**AIM OF THE EXERCISE:** Extract the text of every entry below exactly; leave images out.

**EXTRACTED RECORDS:**

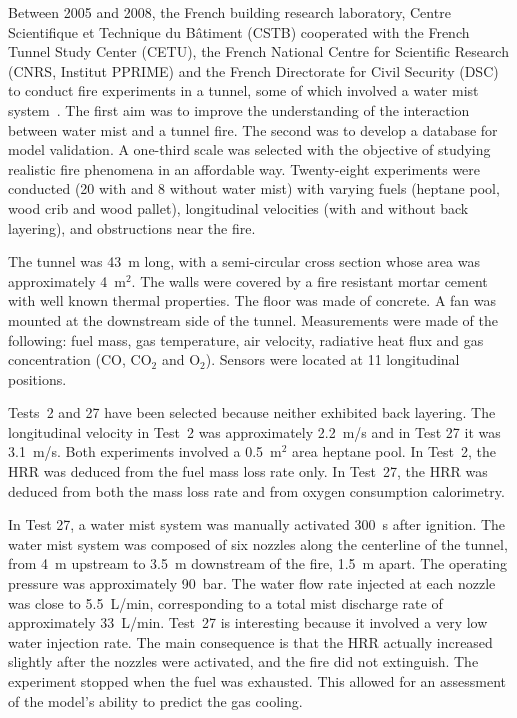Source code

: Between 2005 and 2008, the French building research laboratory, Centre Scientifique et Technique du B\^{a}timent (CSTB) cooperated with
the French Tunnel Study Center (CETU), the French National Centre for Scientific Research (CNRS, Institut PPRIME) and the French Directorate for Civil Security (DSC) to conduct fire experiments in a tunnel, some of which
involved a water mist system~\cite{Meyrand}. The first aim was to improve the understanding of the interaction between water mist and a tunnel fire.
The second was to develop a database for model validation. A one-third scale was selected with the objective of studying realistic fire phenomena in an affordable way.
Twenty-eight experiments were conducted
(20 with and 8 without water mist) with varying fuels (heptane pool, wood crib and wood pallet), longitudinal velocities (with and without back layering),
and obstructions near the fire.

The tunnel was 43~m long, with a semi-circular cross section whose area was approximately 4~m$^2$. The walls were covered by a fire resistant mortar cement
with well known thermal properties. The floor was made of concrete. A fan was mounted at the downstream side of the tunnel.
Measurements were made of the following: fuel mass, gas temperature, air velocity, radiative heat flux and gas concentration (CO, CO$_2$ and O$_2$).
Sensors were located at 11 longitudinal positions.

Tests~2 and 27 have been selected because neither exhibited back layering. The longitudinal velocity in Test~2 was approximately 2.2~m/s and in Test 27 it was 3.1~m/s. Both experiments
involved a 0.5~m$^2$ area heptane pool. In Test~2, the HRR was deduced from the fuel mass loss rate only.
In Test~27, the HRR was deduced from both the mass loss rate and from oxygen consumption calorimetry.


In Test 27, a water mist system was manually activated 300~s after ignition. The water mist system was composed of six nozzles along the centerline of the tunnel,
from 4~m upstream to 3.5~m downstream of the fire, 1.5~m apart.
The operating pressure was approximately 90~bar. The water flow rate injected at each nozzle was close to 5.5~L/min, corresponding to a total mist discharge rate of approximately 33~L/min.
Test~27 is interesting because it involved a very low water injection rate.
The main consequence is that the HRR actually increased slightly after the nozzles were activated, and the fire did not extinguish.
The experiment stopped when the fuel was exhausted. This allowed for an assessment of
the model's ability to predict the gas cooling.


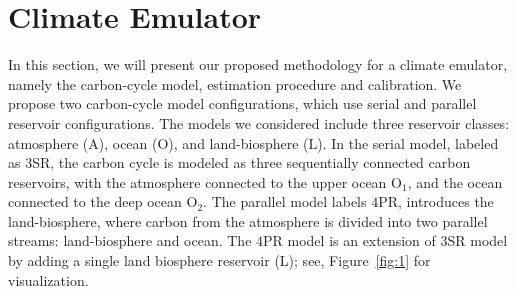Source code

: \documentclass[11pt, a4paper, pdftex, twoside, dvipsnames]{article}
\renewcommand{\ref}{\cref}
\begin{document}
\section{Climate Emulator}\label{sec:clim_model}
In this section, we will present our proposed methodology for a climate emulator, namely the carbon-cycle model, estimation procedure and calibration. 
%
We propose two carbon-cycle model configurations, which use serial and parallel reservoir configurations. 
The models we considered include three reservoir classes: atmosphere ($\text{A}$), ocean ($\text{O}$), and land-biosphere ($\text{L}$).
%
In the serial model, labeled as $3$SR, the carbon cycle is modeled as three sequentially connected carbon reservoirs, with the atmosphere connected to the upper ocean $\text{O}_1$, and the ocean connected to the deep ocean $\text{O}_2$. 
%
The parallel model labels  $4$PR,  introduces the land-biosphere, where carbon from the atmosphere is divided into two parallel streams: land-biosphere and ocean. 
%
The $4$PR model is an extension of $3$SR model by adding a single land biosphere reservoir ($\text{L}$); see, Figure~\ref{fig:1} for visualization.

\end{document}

**EXPECTED ANSWER:**
Source code

: Between 2005 and 2008, the French building research laboratory, Centre Scientifique et Technique du B\^{a}timent (CSTB) cooperated with
the French Tunnel Study Center (CETU), the French National Centre for Scientific Research (CNRS, Institut PPRIME) and the French Directorate for Civil Security (DSC) to conduct fire experiments in a tunnel, some of which
involved a water mist system~\cite{Meyrand}. The first aim was to improve the understanding of the interaction between water mist and a tunnel fire.
The second was to develop a database for model validation. A one-third scale was selected with the objective of studying realistic fire phenomena in an affordable way.
Twenty-eight experiments were conducted
(20 with and 8 without water mist) with varying fuels (heptane pool, wood crib and wood pallet), longitudinal velocities (with and without back layering),
and obstructions near the fire.

The tunnel was 43~m long, with a semi-circular cross section whose area was approximately 4~m$^2$. The walls were covered by a fire resistant mortar cement
with well known thermal properties. The floor was made of concrete. A fan was mounted at the downstream side of the tunnel.
Measurements were made of the following: fuel mass, gas temperature, air velocity, radiative heat flux and gas concentration (CO, CO$_2$ and O$_2$).
Sensors were located at 11 longitudinal positions.

Tests~2 and 27 have been selected because neither exhibited back layering. The longitudinal velocity in Test~2 was approximately 2.2~m/s and in Test 27 it was 3.1~m/s. Both experiments
involved a 0.5~m$^2$ area heptane pool. In Test~2, the HRR was deduced from the fuel mass loss rate only.
In Test~27, the HRR was deduced from both the mass loss rate and from oxygen consumption calorimetry.


In Test 27, a water mist system was manually activated 300~s after ignition. The water mist system was composed of six nozzles along the centerline of the tunnel,
from 4~m upstream to 3.5~m downstream of the fire, 1.5~m apart.
The operating pressure was approximately 90~bar. The water flow rate injected at each nozzle was close to 5.5~L/min, corresponding to a total mist discharge rate of approximately 33~L/min.
Test~27 is interesting because it involved a very low water injection rate.
The main consequence is that the HRR actually increased slightly after the nozzles were activated, and the fire did not extinguish.
The experiment stopped when the fuel was exhausted. This allowed for an assessment of
the model's ability to predict the gas cooling.


Source code

: \documentclass[11pt, a4paper, pdftex, twoside, dvipsnames]{article}
\renewcommand{\ref}{\cref}
\begin{document}
\section{Climate Emulator}\label{sec:clim_model}
In this section, we will present our proposed methodology for a climate emulator, namely the carbon-cycle model, estimation procedure and calibration. 
%
We propose two carbon-cycle model configurations, which use serial and parallel reservoir configurations. 
The models we considered include three reservoir classes: atmosphere ($\text{A}$), ocean ($\text{O}$), and land-biosphere ($\text{L}$).
%
In the serial model, labeled as $3$SR, the carbon cycle is modeled as three sequentially connected carbon reservoirs, with the atmosphere connected to the upper ocean $\text{O}_1$, and the ocean connected to the deep ocean $\text{O}_2$. 
%
The parallel model labels  $4$PR,  introduces the land-biosphere, where carbon from the atmosphere is divided into two parallel streams: land-biosphere and ocean. 
%
The $4$PR model is an extension of $3$SR model by adding a single land biosphere reservoir ($\text{L}$); see, Figure~\ref{fig:1} for visualization.

\end{document}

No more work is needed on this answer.